Justice Marshall next examined the drafters’ intent in prohibiting any state from being able to “emit bills of credit,” finding:

To ‘emit bills of credit’ conveys to the mind the idea of issuing paper intended to circulate through the community for its ordinary purposes, as money, which paper is redeemable at a future day. This is the sense in which the terms have always been understood.

Marshall then recited the colonial history and considered the prohibitions on states issuing paper money throughout our nation’s history, concluding that the Missouri statute was unconstitutional as a violation of Article I, Section 10’s ban on states emitting bills of credit.

Justices William Johnson, Smith Thompson, and John McLean each dissented, based on their reading of the state statute, finding that there was enough latitude so that the loan certificates did not violate the “bills of credit” prohibitions.  For example, Justice Thompson discussed the history of the challenges presented by depreciated currency during the early days of the United States, but concluded that the intention of the Constitution crafters was so broad that the prohibition would extend to

“a paper circulating medium of every description, and thereby render illegal the issuing of all bank notes by or under the authority of the states, will not, I presume, be contended for by anyone.”

In the early days of the Marshall Court, the opinions often were unanimous, and there was strong comity among the justices.  Toward the end of his tenure as Chief Justice, the Court more often was divided.  In Craig, of the three dissenting justices, only Johnson had been on the Court for an extended period before Craig was decided.  Thompson joined the Court in 1823 and Mclean in 1829.


The Craig decision was a landmark one because the Court addressed the inability of states to issue their own currency.  The dissenters would be vindicated seven years later, when Chief Justice Marshall was replaced by Roger B. Taney, in the case, Briscoe v.

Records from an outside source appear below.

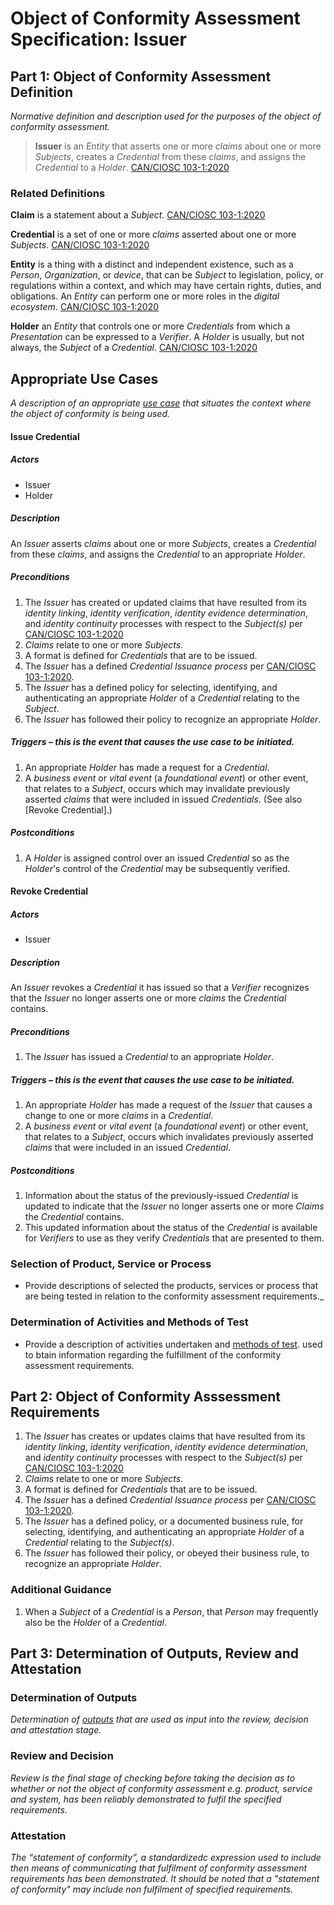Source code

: # Object of Conformity Assessment Specification: Issuer 

## Part 1: Object of Conformity Assessment Definition
_Normative definition and description used for the purposes of the object of conformity assessment._

>**Issuer** is an _Entity_ that asserts one or more _claims_ about one or more _Subjects_, creates a _Credential_ from these _claims_, and assigns the _Credential_ to a _Holder_. [CAN/CIOSC 103-1:2020](https://ciostrategycouncil.com/standards/find-a-standard/standards-in-digital-trust/digital-trust-fundamentals/)


### Related Definitions
**Claim** is a statement about a _Subject_. [CAN/CIOSC 103-1:2020](https://ciostrategycouncil.com/standards/find-a-standard/standards-in-digital-trust/digital-trust-fundamentals/)

**Credential** is a set of one or more _claims_ asserted about one or more _Subjects_. [CAN/CIOSC 103-1:2020](https://ciostrategycouncil.com/standards/find-a-standard/standards-in-digital-trust/digital-trust-fundamentals/)

**Entity** is a thing with a distinct and independent existence, such as a _Person_, _Organization_, or _device_, that can be _Subject_ to legislation, policy, or regulations within a context, and which may have certain rights, duties, and obligations. An _Entity_ can perform one or more roles in the _digital ecosystem_. [CAN/CIOSC 103-1:2020](https://ciostrategycouncil.com/standards/find-a-standard/standards-in-digital-trust/digital-trust-fundamentals/)

**Holder** an _Entity_ that controls one or more _Credentials_ from which a _Presentation_ can be expressed to a _Verifier_. A _Holder_ is usually, but not always, the _Subject_ of a _Credential_. [CAN/CIOSC 103-1:2020](https://ciostrategycouncil.com/standards/find-a-standard/standards-in-digital-trust/digital-trust-fundamentals/)


## Appropriate Use Cases
_A description of an appropriate [use case](./use-cases.md) that situates the context where the object of conformity is being used._

#### Issue Credential

##### Actors
 - Issuer
 - Holder

##### Description
An _Issuer_ asserts _claims_ about one or more _Subjects_, creates a _Credential_ from these _claims_, and assigns the _Credential_ to an appropriate _Holder_. 

##### Preconditions
1. The _Issuer_ has created or updated claims that have resulted from its _identity linking_, _identity verification_, _identity evidence determination_, and _identity continuity_ processes with respect to the _Subject(s)_ per [CAN/CIOSC 103-1:2020](https://ciostrategycouncil.com/standards/find-a-standard/standards-in-digital-trust/digital-trust-fundamentals/)
1. _Claims_ relate to one or more _Subjects_.
1. A format is defined for _Credentials_ that are to be issued.
1. The _Issuer_ has a defined _Credential Issuance process_ per [CAN/CIOSC 103-1:2020](https://ciostrategycouncil.com/standards/find-a-standard/standards-in-digital-trust/digital-trust-fundamentals/).
1. The _Issuer_ has a defined policy for selecting, identifying, and authenticating an appropriate _Holder_ of a _Credential_ relating to the _Subject_. 
1. The _Issuer_ has followed their policy to recognize an appropriate _Holder_. 

##### Triggers – this is the event that causes the use case to be initiated.
1. An appropriate _Holder_ has made a request for a _Credential_.
1. A _business event_ or _vital event_ (a _foundational event_) or other event, that relates to a _Subject_, occurs which may invalidate previously asserted _claims_ that were included in issued _Credentials_. (See also [Revoke Credential].)

##### Postconditions
1. A _Holder_ is assigned control over an issued _Credential_ so as the _Holder_'s control of the _Credential_ may be subsequently verified.


#### Revoke Credential

##### Actors
 - Issuer

##### Description
An _Issuer_ revokes a _Credential_ it has issued so that a _Verifier_ recognizes that the _Issuer_ no longer asserts one or more _claims_ the _Credential_ contains. 

##### Preconditions
1. The _Issuer_ has issued a _Credential_ to an appropriate _Holder_.

##### Triggers – this is the event that causes the use case to be initiated.
1. An appropriate _Holder_ has made a request of the _Issuer_ that causes a change to one or more _claims_ in a _Credential_.
1. A _business event_ or _vital event_ (a _foundational event_) or other event, that relates to a _Subject_, occurs which invalidates previously asserted _claims_ that were included in an issued _Credential_.

##### Postconditions
1. Information about the status of the previously-issued _Credential_ is updated to indicate that the _Issuer_ no longer asserts one or more _Claims_ the _Credential_ contains.
1. This updated information about the status of the _Credential_ is available for _Verifiers_ to use as they verify _Credentials_ that are presented to them.


### Selection of Product, Service or Process

* Provide descriptions of selected the products, services or process that are being tested in relation to the conformity assessment requirements._

### Determination of Activities and Methods of Test

* Provide a description of activities undertaken and [methods of test](./methods-of-tests.md). used to btain information regarding the fulfillment of the conformity assessment  requirements. 


## Part 2: Object of Conformity Asssessment Requirements

1. The _Issuer_ has creates or updates claims that have resulted from its _identity linking_, _identity verification_, _identity evidence determination_, and _identity continuity_ processes with respect to the _Subject(s)_ per [CAN/CIOSC 103-1:2020](https://ciostrategycouncil.com/standards/find-a-standard/standards-in-digital-trust/digital-trust-fundamentals/)
1. _Claims_ relate to one or more _Subjects_.
1. A format is defined for _Credentials_ that are to be issued.
1. The _Issuer_ has a defined _Credential Issuance process_ per [CAN/CIOSC 103-1:2020](https://ciostrategycouncil.com/standards/find-a-standard/standards-in-digital-trust/digital-trust-fundamentals/).
1. The _Issuer_ has a defined policy, or a documented business rule, for selecting, identifying, and authenticating an appropriate _Holder_ of a _Credential_ relating to the _Subject(s)_. 
1. The _Issuer_ has followed their policy, or obeyed their business rule, to recognize an appropriate _Holder_. 


### Additional Guidance
1. When a _Subject_ of a _Credential_ is a _Person_, that _Person_ may frequently also be the _Holder_ of a _Credential_. 


## Part 3: Determination of Outputs, Review and Attestation

### Determination of Outputs

_Determination of [outputs](../scheme-definitions.md) that are used as input into the review, decision and attestation stage._

### Review and Decision

_Review is the final stage of checking before taking the decision as to whether or not the object of conformity assessment e.g. product, service and system, has been reliably demonstrated to fulfil the specified requirements._

### Attestation

_The “statement of conformity”, a standardizedc expression used to include then means of communicating that fulfilment of conformity assessment requirements has been demonstrated. It should be noted that a "statement of conformity" may include non fulfilment of specified requirements._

Bank of Kentucky (1837), which held that another state’s bank’s notes were not a violation of the “Bills of Credit” prohibition.   While McLean writing for the Court asserted that nothing in Craig was inconsistent with Briscoe, and distinguished the cases because in Craig the state gave its pledge for repayment and in Briscoe the state made no such backing, the difference in the Court’s makeup was a major factor in the change in views of states’ rights. In addition, Justice Baldwin switched from dissent in Craig to majority in Briscoe, based on the difference in state’s backing in each case.

Craig v. Missouri (1830) Supreme Court decision 4-3:

Dan Cotter is a Partner at Butler Rubin Saltarelli & Boyd LLP and an Adjunct Professor at The John Marshall Law School, where he teaches SCOTUS Judicial Biographies.  He is also a Past President of The Chicago Bar Association. The article contains his opinions and is not to be attributed to Butler Rubin or any of its clients, The Chicago Bar Association, or John Marshall.

3 replies
  1. Publius Senex Dassault
    Publius Senex Dassault says:

    Thank you for a very interesting essay. Combined with last years essay about the Presidential elections give an interesting context to the chaos that reigned in banking system in 1830s/1840s. Whether States legally can issue banks in a sense became immaterial as it became almost totally commercially impractical for States to issue notes. Virginians discounted Kentucky notes 80% while notes from New Orleans would trade based on the price of cotton. ON and on it went until reliable and trustworthy interstate commerce became all but impossible except at indeterminable risk.

    It was also interesting to note that Madison’s power and influence waned in his later years as new justices came on the court. Is that a general pattern for chief justices, or depends upon the specific chief justice and the new justices?


  2. Dan Cotter
    Dan Cotter says:

    I apologize for not responding. Depending on tenure, the power and influence of CJ does wane, as different political party takes over, etc.